• YOUR INSTRUCTIONS:
In the data below, find the line that contains "Overall, as the" and the line that contains "- [ ] Provide unit tests for your code.". Copy both, plus every line between them, exactly.

• RECORDS TO USE:
((

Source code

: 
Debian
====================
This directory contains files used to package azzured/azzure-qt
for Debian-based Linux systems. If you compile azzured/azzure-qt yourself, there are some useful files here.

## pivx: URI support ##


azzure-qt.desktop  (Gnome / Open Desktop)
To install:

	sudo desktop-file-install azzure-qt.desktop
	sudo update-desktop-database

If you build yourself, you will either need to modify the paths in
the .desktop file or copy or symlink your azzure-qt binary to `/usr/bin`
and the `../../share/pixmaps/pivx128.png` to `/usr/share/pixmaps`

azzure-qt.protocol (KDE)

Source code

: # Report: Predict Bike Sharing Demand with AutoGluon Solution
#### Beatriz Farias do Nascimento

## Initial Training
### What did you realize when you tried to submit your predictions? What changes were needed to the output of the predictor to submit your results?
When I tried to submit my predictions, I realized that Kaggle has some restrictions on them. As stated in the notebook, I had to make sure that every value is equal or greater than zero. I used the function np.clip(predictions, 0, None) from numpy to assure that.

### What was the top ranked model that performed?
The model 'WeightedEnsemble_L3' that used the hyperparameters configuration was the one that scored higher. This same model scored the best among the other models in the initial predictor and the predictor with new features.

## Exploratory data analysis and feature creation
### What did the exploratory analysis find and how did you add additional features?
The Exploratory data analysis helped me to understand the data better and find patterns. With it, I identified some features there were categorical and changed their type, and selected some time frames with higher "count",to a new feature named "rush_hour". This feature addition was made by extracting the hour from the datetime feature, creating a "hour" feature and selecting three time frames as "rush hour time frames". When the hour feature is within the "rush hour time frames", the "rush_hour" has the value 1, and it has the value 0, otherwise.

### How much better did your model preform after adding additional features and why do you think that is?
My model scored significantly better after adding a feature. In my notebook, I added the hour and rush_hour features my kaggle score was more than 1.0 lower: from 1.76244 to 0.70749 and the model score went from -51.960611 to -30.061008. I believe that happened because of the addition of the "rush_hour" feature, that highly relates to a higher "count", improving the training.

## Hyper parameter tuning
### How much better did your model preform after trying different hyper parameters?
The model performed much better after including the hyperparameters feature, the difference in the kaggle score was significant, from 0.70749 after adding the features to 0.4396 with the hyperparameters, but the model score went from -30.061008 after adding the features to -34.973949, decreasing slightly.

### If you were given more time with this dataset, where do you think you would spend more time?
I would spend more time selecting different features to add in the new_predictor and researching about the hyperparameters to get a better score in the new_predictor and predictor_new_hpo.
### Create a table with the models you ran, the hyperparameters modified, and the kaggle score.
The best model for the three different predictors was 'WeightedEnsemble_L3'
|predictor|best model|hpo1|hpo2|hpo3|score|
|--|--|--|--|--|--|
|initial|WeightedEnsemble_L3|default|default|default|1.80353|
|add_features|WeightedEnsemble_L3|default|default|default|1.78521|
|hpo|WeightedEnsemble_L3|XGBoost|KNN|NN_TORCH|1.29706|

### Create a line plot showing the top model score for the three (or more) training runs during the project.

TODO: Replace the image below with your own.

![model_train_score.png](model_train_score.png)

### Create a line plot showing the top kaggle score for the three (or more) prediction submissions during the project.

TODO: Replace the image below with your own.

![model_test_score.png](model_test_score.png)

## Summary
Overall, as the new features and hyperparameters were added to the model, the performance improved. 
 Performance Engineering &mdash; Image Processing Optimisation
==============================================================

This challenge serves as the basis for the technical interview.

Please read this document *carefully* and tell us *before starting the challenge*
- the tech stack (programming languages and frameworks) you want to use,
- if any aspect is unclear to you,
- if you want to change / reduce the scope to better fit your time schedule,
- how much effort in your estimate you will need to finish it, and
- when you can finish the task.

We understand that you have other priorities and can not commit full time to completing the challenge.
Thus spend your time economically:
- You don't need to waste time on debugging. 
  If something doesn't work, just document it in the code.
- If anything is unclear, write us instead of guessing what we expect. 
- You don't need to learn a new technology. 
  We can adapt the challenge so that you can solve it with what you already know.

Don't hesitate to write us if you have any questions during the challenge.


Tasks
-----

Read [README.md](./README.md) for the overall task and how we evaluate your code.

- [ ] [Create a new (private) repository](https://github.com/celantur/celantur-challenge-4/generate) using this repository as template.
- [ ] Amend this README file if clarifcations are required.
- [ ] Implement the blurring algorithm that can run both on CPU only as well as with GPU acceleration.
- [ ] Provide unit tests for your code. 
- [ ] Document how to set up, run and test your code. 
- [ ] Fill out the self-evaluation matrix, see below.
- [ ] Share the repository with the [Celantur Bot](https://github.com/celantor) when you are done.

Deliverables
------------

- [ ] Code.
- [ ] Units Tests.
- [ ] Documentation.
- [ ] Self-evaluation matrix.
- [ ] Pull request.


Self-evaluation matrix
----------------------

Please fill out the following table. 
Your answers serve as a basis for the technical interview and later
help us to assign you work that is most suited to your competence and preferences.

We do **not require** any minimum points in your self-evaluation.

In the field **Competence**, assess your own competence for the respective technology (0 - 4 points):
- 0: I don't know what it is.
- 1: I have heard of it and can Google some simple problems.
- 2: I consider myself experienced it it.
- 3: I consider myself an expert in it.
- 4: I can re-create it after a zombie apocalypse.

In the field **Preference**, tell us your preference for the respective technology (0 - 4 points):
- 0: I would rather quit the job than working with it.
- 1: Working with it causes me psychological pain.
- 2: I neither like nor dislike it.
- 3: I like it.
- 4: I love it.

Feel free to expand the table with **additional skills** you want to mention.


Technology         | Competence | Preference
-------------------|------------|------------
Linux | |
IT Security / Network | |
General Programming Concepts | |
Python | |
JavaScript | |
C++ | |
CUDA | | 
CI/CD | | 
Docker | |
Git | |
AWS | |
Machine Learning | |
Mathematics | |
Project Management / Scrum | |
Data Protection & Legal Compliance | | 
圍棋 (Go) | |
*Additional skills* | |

))

• EXERCISE OUTPUT:
Overall, as the new features and hyperparameters were added to the model, the performance improved. 
 Performance Engineering &mdash; Image Processing Optimisation
==============================================================

This challenge serves as the basis for the technical interview.

Please read this document *carefully* and tell us *before starting the challenge*
- the tech stack (programming languages and frameworks) you want to use,
- if any aspect is unclear to you,
- if you want to change / reduce the scope to better fit your time schedule,
- how much effort in your estimate you will need to finish it, and
- when you can finish the task.

We understand that you have other priorities and can not commit full time to completing the challenge.
Thus spend your time economically:
- You don't need to waste time on debugging. 
  If something doesn't work, just document it in the code.
- If anything is unclear, write us instead of guessing what we expect. 
- You don't need to learn a new technology. 
  We can adapt the challenge so that you can solve it with what you already know.

Don't hesitate to write us if you have any questions during the challenge.


Tasks
-----

Read [README.md](./README.md) for the overall task and how we evaluate your code.

- [ ] [Create a new (private) repository](https://github.com/celantur/celantur-challenge-4/generate) using this repository as template.
- [ ] Amend this README file if clarifcations are required.
- [ ] Implement the blurring algorithm that can run both on CPU only as well as with GPU acceleration.
- [ ] Provide unit tests for your code. 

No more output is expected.